I've never seen someone explain how liberal democracy and capitalism can work on a large scale with billions of people. The issue with your logic though is it doesn't need to. Billions of people do not need to work together all at the same time and don't need to all be included on every plan, decision, or whatever. It doesn't need to work on a scale larger than it is able to work at because the foundation of power originates from the bottom and stays there, it is organized horizontally. Hierarchy is what isn't scaleable as it requires deeper and deeper layers of bureaucracy the more it grows.
I recognize democracy (particularly democracy as we have it) sucks, and I do recognize you aren't disagreeing with me about how we can't take rights away. I just don't like the idea of using the flaws of democracy as an excuse to take rights away from people. That is and was the strategy of fascists, authoritarians, and bigots.

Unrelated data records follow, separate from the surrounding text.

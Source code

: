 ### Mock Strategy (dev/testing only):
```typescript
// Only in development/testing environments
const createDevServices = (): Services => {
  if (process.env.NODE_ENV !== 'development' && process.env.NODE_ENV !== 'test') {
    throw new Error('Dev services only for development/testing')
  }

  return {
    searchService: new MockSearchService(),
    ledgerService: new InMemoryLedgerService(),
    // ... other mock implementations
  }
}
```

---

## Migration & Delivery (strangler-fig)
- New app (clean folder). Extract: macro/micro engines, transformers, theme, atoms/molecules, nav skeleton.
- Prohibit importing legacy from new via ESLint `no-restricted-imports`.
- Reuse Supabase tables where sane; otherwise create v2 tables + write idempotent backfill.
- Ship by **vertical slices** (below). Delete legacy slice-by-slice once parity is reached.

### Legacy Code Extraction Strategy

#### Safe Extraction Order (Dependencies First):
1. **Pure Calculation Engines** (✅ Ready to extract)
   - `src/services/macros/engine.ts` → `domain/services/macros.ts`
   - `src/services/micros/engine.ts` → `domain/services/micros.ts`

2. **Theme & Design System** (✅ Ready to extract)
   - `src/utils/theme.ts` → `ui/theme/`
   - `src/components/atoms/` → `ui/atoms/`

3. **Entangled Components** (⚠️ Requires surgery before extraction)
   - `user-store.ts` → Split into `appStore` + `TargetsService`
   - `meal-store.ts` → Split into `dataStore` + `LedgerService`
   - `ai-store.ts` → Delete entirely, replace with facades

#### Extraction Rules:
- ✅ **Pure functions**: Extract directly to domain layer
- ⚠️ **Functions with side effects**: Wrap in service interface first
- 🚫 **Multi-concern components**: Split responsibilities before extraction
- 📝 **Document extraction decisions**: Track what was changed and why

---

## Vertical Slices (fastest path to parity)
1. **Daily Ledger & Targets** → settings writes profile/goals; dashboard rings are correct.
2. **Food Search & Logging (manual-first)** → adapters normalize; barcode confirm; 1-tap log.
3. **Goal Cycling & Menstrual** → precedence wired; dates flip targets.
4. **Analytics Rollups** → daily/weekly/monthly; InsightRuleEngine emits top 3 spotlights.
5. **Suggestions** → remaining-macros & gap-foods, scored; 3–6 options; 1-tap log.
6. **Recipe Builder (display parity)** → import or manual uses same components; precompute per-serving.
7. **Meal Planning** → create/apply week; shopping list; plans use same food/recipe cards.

And I do believe being careful who we quote is important because "separating art from the artist" is a flawed and problematic rule. The only way you can separate "art" from the "artist" is by removing it from context, and that is a dangerous thing to do. For example if I wanted to make an anti-war point I wouldn't use this quote,
"Sir, it is true that republics have often been cradled in war, but more often they have met with a grave in that cradle. Peace is the interest, the policy, the nature of a popular Government. War may bring benefits to a few, but privation and loss are the lot of the many. An appeal to arms should be the last resort, and only by national rights or national honor can it be justified."
That is because this is a quote from Jefferson Davis. In the end my point is its probably not the right move to use a quote from a racist (Churchill) in response to a comment about how voter restriction is used by racists and bigots
Or you could juat make it so no one has the right to govern others. Then you wouldn't have to take people's rights away just cause they have beliefs different than yours, like you are suggesting. A problem in this world is people only seem to think about taking things away and punishing people to solve a problem, which doesn't work.
Everyone deserves the right to have power over themselves and things that affect them personally, no one deserves the right over others. Thats the issue. We insist on using methods of organization where there are those that govern and those to be governed.
Also maybe Churchill isn't the best person to be paraphrasing in this context considering how imperialistic and racist he was.
The reason why I put Palestine over Ukraine is because Palestine is a genocide right now, while Ukraine isn't. Ukraine is two capitalist states fighting.
I do still also think working for a defense contractor like Lockheed is wrong as working for them is far more direct of a hand in death than most other jobs. And I wouldn't say they are immoral, they are chasing money (which in of itself is immoral) and chose to do it through profitting off of war. They may do good sometimes but it is not out of the goodness of their hearts, its to profit off of killing each other. And just as I do with elections, if the game is pick a lesser evil I will not play.
And with the McDonald's et al yeah I wouldn't shame those working there, I lost track of my point. Was just trying to say I take action to oppose them, just like I would with Lockheed if I could (I don't live near one and I cant buy their stuff to begin with lol).
I won't deny its more complicated than I gave it credit for, but I think Lockheed is indefensible of a corporation. Working for them is a deal with the devil. There are reasons why I wouldn't shame someone for working there, but they are exceptions and not the rule.